--- START ---

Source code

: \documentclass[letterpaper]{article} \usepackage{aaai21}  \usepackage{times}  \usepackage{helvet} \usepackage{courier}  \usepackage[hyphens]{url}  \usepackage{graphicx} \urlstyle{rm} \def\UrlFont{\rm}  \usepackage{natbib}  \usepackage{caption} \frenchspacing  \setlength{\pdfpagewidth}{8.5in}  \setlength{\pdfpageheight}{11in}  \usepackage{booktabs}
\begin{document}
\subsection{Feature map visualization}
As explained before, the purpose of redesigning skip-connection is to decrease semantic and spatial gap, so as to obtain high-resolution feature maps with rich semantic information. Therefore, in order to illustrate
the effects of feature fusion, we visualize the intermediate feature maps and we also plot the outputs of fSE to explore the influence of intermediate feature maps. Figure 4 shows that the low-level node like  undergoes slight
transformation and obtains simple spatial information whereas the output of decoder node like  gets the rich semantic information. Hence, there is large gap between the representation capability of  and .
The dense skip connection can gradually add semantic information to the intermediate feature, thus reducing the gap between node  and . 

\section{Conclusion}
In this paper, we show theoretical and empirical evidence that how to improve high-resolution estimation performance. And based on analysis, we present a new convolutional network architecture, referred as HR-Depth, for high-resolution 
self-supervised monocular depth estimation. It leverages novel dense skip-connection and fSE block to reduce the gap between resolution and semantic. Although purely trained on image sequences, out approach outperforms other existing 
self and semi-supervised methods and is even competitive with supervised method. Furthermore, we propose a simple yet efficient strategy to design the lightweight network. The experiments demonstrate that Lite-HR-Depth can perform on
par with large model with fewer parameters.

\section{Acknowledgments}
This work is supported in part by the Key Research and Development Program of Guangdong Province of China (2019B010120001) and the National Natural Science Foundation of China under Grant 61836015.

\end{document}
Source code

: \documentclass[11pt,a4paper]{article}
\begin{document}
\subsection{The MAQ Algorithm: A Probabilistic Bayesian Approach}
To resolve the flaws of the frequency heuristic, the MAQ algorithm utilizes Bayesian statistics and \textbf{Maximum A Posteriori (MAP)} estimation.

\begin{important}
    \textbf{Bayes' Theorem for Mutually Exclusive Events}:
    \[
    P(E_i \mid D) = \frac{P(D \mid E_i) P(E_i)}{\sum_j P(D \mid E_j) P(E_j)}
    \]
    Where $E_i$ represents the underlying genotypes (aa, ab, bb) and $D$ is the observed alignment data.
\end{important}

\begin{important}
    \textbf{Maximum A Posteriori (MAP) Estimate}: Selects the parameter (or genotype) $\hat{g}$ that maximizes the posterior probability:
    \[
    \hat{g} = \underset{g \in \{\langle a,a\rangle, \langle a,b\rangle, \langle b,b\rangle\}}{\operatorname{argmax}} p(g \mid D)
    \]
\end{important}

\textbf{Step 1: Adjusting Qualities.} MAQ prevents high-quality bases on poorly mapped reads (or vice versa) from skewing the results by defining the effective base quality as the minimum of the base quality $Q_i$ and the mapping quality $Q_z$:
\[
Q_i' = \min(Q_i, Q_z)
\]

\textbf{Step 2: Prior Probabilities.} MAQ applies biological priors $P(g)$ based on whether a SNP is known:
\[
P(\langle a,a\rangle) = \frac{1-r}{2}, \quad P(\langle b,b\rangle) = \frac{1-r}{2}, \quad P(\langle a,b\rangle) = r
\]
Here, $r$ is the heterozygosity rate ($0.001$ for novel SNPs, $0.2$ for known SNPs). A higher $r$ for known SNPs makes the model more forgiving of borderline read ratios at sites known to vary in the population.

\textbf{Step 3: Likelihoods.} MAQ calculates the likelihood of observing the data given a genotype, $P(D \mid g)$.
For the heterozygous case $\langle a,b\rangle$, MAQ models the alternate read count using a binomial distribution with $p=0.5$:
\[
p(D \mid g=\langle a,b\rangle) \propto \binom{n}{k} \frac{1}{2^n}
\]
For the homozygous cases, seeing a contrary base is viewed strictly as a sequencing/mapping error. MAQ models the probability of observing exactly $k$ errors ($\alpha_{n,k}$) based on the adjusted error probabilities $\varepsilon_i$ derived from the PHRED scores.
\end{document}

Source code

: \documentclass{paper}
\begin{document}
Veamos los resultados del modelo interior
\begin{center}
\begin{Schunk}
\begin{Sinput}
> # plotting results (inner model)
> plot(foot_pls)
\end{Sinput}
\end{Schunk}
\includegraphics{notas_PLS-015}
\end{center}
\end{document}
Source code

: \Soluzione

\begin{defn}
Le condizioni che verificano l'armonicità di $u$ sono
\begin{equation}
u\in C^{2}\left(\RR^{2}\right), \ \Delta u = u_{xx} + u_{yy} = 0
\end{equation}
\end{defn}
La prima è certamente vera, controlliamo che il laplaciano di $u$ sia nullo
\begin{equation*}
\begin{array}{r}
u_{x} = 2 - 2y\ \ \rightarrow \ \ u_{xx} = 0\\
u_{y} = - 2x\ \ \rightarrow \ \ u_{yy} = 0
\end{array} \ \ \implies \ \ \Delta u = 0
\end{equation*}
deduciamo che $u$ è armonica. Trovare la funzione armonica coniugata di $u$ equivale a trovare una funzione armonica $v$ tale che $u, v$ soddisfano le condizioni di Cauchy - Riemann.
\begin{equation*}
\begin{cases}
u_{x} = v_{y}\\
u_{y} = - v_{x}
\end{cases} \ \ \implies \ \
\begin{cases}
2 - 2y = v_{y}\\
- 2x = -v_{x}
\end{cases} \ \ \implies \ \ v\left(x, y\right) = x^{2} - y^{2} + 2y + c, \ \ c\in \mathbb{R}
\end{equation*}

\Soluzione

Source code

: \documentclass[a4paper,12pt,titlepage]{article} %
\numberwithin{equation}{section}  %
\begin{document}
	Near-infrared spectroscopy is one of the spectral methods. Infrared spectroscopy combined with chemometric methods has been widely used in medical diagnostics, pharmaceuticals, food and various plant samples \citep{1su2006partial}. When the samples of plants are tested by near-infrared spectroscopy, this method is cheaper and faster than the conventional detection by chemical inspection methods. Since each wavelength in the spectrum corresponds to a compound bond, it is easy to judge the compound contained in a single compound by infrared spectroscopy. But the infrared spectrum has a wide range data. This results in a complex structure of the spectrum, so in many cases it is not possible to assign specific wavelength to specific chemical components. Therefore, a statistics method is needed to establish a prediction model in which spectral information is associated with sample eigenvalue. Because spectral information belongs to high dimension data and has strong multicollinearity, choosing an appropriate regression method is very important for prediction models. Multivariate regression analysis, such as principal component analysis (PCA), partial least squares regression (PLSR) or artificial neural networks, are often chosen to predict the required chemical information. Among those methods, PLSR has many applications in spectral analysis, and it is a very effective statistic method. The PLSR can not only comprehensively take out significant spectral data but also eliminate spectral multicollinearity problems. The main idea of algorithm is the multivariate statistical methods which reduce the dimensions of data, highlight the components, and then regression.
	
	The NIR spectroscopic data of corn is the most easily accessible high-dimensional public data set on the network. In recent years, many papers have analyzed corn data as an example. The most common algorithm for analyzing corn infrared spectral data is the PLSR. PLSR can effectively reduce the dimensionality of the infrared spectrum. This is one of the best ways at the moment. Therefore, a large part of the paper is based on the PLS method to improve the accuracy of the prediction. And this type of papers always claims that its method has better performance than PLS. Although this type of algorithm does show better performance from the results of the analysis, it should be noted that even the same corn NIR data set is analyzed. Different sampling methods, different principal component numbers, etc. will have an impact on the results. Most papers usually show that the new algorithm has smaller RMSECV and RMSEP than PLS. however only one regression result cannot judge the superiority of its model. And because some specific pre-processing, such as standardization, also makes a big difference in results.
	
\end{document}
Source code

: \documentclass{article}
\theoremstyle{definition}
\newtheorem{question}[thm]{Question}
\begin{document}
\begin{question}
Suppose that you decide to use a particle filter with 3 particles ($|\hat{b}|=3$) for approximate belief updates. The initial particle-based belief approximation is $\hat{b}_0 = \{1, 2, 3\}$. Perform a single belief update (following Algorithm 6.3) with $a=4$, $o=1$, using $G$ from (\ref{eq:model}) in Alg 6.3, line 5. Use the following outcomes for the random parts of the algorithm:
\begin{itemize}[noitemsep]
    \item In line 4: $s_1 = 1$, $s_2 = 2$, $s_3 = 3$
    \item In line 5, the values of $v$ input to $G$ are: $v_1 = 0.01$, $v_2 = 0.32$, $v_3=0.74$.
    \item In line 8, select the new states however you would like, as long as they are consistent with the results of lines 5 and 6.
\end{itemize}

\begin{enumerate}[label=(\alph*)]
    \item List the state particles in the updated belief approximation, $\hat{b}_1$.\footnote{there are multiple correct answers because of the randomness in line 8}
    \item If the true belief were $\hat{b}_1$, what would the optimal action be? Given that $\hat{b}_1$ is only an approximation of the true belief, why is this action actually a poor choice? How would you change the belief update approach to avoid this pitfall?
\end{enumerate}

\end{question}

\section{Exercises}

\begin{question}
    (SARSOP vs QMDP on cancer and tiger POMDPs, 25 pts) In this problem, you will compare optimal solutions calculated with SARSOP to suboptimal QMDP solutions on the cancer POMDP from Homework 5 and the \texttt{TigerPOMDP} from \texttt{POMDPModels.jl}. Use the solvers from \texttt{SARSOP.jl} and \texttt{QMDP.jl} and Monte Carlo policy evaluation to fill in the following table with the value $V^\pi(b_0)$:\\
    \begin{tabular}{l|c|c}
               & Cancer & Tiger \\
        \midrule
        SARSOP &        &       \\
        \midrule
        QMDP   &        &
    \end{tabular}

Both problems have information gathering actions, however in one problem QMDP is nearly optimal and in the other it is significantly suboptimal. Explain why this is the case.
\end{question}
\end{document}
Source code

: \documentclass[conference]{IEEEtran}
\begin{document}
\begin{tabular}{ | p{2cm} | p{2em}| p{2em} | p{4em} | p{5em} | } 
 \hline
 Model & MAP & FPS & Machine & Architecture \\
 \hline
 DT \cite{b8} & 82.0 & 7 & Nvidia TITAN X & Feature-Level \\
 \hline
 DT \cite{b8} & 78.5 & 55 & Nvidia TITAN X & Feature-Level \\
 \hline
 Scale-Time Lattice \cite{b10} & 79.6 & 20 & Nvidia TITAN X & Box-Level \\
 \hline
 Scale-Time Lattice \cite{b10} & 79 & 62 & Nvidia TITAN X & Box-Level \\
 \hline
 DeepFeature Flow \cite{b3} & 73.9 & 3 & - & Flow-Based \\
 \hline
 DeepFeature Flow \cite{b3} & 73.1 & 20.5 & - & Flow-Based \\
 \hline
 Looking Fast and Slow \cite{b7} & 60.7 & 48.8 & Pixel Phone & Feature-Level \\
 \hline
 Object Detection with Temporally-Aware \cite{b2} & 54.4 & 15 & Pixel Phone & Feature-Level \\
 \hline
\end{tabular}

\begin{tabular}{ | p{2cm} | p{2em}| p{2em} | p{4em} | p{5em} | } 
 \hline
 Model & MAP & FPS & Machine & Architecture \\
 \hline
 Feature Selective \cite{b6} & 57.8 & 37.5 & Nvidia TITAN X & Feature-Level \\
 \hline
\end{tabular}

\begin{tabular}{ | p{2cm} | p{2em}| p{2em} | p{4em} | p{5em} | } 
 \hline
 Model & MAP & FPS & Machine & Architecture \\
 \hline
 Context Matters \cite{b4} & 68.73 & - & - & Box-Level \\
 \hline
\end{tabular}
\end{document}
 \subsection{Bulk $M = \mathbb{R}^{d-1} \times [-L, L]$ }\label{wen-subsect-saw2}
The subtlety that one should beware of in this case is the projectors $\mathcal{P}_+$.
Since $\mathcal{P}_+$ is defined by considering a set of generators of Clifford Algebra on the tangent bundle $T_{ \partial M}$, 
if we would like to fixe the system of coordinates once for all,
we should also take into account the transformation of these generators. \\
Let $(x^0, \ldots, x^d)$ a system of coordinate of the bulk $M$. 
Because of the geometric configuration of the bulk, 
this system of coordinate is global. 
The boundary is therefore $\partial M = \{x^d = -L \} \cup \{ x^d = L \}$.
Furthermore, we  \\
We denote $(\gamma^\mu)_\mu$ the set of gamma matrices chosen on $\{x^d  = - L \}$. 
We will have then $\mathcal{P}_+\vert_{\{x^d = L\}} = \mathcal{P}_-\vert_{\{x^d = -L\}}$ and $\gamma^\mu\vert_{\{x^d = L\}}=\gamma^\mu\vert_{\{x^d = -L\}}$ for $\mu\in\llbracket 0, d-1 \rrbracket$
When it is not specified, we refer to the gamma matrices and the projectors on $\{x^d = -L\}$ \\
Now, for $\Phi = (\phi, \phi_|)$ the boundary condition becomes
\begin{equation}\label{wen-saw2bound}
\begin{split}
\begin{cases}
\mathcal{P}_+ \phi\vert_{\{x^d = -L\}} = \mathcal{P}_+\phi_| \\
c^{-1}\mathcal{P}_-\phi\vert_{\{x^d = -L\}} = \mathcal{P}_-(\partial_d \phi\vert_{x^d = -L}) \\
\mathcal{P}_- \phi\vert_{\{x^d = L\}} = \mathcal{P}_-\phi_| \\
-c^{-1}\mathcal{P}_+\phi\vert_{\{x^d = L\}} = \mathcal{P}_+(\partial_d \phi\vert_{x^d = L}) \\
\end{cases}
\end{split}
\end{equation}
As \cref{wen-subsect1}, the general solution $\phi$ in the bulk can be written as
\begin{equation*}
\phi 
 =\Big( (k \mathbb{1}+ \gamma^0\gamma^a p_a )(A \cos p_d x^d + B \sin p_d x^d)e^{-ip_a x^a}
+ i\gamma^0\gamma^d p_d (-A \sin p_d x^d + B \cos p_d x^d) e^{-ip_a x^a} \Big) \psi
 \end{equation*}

--- END ---

**YOUR ASSIGNMENT**
Scan the material for the string "mathbb". Copy each line where it appears.

**ANSWER FOR THIS EXERCISE**
\end{cases} \ \ \implies \ \ v\left(x, y\right) = x^{2} - y^{2} + 2y + c, \ \ c\in \mathbb{R}
 \subsection{Bulk $M = \mathbb{R}^{d-1} \times [-L, L]$ }\label{wen-subsect-saw2}
 =\Big( (k \mathbb{1}+ \gamma^0\gamma^a p_a )(A \cos p_d x^d + B \sin p_d x^d)e^{-ip_a x^a}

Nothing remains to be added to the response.